Acadia Healthcare (ACHC). With 225 facilities in 37 states, the UK and Puerto Rico, Acadia is a dominant player in the field of ­inpatient psychiatric hospitals and addiction-treatment centers. Its growth has been fueled by aggressive acquisitions and government legislation such as the Affordable Care Act, which expands coverage for ­mental-health ­services and substance-abuse treatments. Recent share price: $63.69.

Alnylam Pharmaceuticals (ALNY). This biotech firm was founded by a molecular biologist who won the
Nobel Prize in 1993 for his work with DNA. It is developing a new class of drugs that treats disease at a ­genetic level—interrupting the activities of genes that generate disease-causing proteins. Although Alnylam has no drugs approved by the Food and Drug Administration, it has one of the richest and most exciting pipelines of biotech drugs in FDA clinical trials. Recent share price: $77.40.

Bank of the Ozarks (OZRK). A regional bank with just 164 branches might not be thought of as a growth stock. But Arkansas-based Bank of the Ozarks has become a juggernaut by acquiring the assets of weaker competitors in surrounding states. The strong regional economy of the Southeast has helped the bank build a lucrative business
in commercial real estate loans that’s now expanding into California, New York and Texas. Recent share price: $43.

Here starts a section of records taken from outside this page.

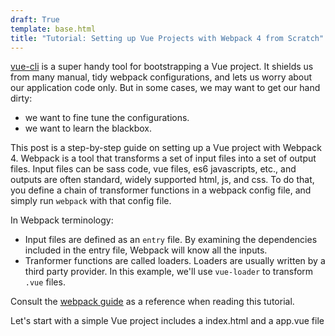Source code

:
```yaml
---
draft: True
template: base.html
title: "Tutorial: Setting up Vue Projects with Webpack 4 from Scratch"
---
```


[vue-cli](https://cli.vuejs.org) is a super handy tool for bootstrapping a Vue project. It shields us from many manual, tidy webpack configurations, and lets us worry about our application code only. But in some cases, we may want to get our hand dirty:

- we want to fine tune the configurations.
- we want to learn the blackbox.

This post is a step-by-step guide on setting up a Vue project with Webpack 4. Webpack is a tool that transforms a set of input files into a set of output files. Input files can be sass code, vue files, es6 javascripts, etc., and outputs are often standard, widely supported html, js, and css. To do that, you define a chain of transformer functions in a webpack config file, and simply run `webpack` with that config file.

In Webpack terminology:
- Input files are defined as an `entry` file. By examining the dependencies included in the entry file, Webpack will know all the inputs.
- Tranformer functions are called loaders. Loaders are usually written by a third party provider. In this example, we'll use `vue-loader` to transform `.vue` files.

Consult the [webpack guide](https://webpack.js.org/concepts/) as a reference when reading this tutorial.

Let's start with a simple Vue project includes a index.html and a app.vue file
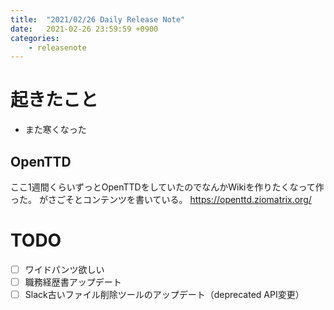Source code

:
 ```yaml
---
title:  "2021/02/26 Daily Release Note"
date:   2021-02-26 23:59:59 +0900
categories:
    - releasenote
---
```

# 起きたこと

* また寒くなった

## OpenTTD

ここ1週間くらいずっとOpenTTDをしていたのでなんかWikiを作りたくなって作った。
がさごそとコンテンツを書いている。 https://openttd.ziomatrix.org/ 

# TODO 

- [ ] ワイドパンツ欲しい
- [ ] 職務経歴書アップデート
- [ ] Slack古いファイル削除ツールのアップデート（deprecated API変更）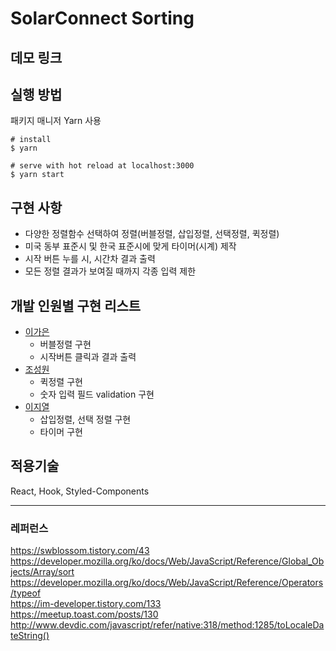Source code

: # SolarConnect Sorting

## 데모 링크


## 실행 방법
패키지 매니저 Yarn 사용

```
# install 
$ yarn

# serve with hot reload at localhost:3000
$ yarn start
```

## 구현 사항

- 다양한 정렬함수 선택하여 정렬(버블정렬, 삽입정렬, 선택정렬, 퀵정렬)
- 미국 동부 표준시 및 한국 표준시에 맞게 타이머(시계) 제작
- 시작 버튼 누를 시, 시간차 결과 출력
- 모든 정렬 결과가 보여질 때까지 각종 입력 제한


## 개발 인원별 구현 리스트

- [이가은](https://github.com/salybu)
  - 버블정렬 구현
  - 시작버튼 클릭과 결과 출력
- [조성원](https://github.com/JSWww)
  - 퀵정렬 구현
  - 숫자 입력 필드 validation 구현
- [이지열](https://github.com/highspirit7)
  - 삽입정렬, 선택 정렬 구현   
  - 타이머 구현

## 적용기술

React, Hook, Styled-Components
   
      
    
---
### 레퍼런스
https://swblossom.tistory.com/43   
https://developer.mozilla.org/ko/docs/Web/JavaScript/Reference/Global_Objects/Array/sort   
https://developer.mozilla.org/ko/docs/Web/JavaScript/Reference/Operators/typeof   
https://im-developer.tistory.com/133    
https://meetup.toast.com/posts/130   
http://www.devdic.com/javascript/refer/native:318/method:1285/toLocaleDateString()
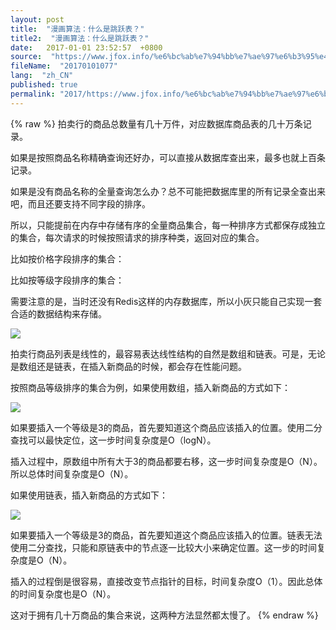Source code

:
 ```yaml
---
layout: post
title:  "漫画算法：什么是跳跃表？"
title2:  "漫画算法：什么是跳跃表？"
date:   2017-01-01 23:52:57  +0800
source:  "https://www.jfox.info/%e6%bc%ab%e7%94%bb%e7%ae%97%e6%b3%95%e4%bb%80%e4%b9%88%e6%98%af%e8%b7%b3%e8%b7%83%e8%a1%a8.html"
fileName:  "20170101077"
lang:  "zh_CN"
published: true
permalink: "2017/https://www.jfox.info/%e6%bc%ab%e7%94%bb%e7%ae%97%e6%b3%95%e4%bb%80%e4%b9%88%e6%98%af%e8%b7%b3%e8%b7%83%e8%a1%a8.html"
---
```

{% raw %}
拍卖行的商品总数量有几十万件，对应数据库商品表的几十万条记录。

如果是按照商品名称精确查询还好办，可以直接从数据库查出来，最多也就上百条记录。

如果是没有商品名称的全量查询怎么办？总不可能把数据库里的所有记录全查出来吧，而且还要支持不同字段的排序。

所以，只能提前在内存中存储有序的全量商品集合，每一种排序方式都保存成独立的集合，每次请求的时候按照请求的排序种类，返回对应的集合。

比如按价格字段排序的集合：

比如按等级字段排序的集合：

需要注意的是，当时还没有Redis这样的内存数据库，所以小灰只能自己实现一套合适的数据结构来存储。

![](/wp-content/uploads/2017/07/1499268664.jpeg)

拍卖行商品列表是线性的，最容易表达线性结构的自然是数组和链表。可是，无论是数组还是链表，在插入新商品的时候，都会存在性能问题。

按照商品等级排序的集合为例，如果使用数组，插入新商品的方式如下：

![](/wp-content/uploads/2017/07/14992686641.jpeg)

如果要插入一个等级是3的商品，首先要知道这个商品应该插入的位置。使用二分查找可以最快定位，这一步时间复杂度是O（logN）。

插入过程中，原数组中所有大于3的商品都要右移，这一步时间复杂度是O（N）。所以总体时间复杂度是O（N）。

如果使用链表，插入新商品的方式如下：

![](/wp-content/uploads/2017/07/14992686642.jpeg)

如果要插入一个等级是3的商品，首先要知道这个商品应该插入的位置。链表无法使用二分查找，只能和原链表中的节点逐一比较大小来确定位置。这一步的时间复杂度是O（N）。

插入的过程倒是很容易，直接改变节点指针的目标，时间复杂度O（1）。因此总体的时间复杂度也是O（N）。

这对于拥有几十万商品的集合来说，这两种方法显然都太慢了。
{% endraw %}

FireEye (FEYE). This computer-­security firm has earned a reputation as the specialist to call after high-profile corporate data breeches, helping companies such as JPMorgan Chase, Sony Pictures and Target recover from attacks by hackers. But the majority of FireEye’s revenue comes from selling software to corporations to prevent such intrusions. The information-security market is expected to grow by more than 10% annually, from $106 billion in revenues in 2015 to $170 billion in 2020. Recent share price: $31.23.

IDEXX Laboratories (IDXX). The world leader in diagnostic products and services for pets and livestock is benefiting from several intersecting trends. Sixty-five percent of US households now owns a pet, compared with just 56% in 1988. Moreover, spending on pet products and services is expected to increase by 6.5% annually over the next five years. IDEXX has been far more innovative than competitors in developing new products, such as single-use test kits that give veterinarians blood and urine test results in just 10 minutes. Recent share price: $72.03.

Restoration Hardware (RH). Since 2011, this home-furnishings retail chain has nearly doubled its revenue using a daring strategy. Restoration Hardware has attracted customers by opening 15,000-square-foot showrooms and mailing out annual catalogs that have more than 2,500 pages. This year, the company is introducing two new concepts—RH Modern, which focuses on designs that freshen up its signature classical style…and RH Teen, which offers high-quality furnishings for teens. Recent share price: $92.32.

Splunk (SPLK). The software company helps more than 10,000 customers, ranging from Macy’s and Toyota to the US Department of State, analyze the data they collect every day from their websites and from transactions with customers. Splunk’s patented software can reveal patterns of fraudulent activities, as well as customer behaviors that can suggest ways to save money and profit. Recent share price: $54.44.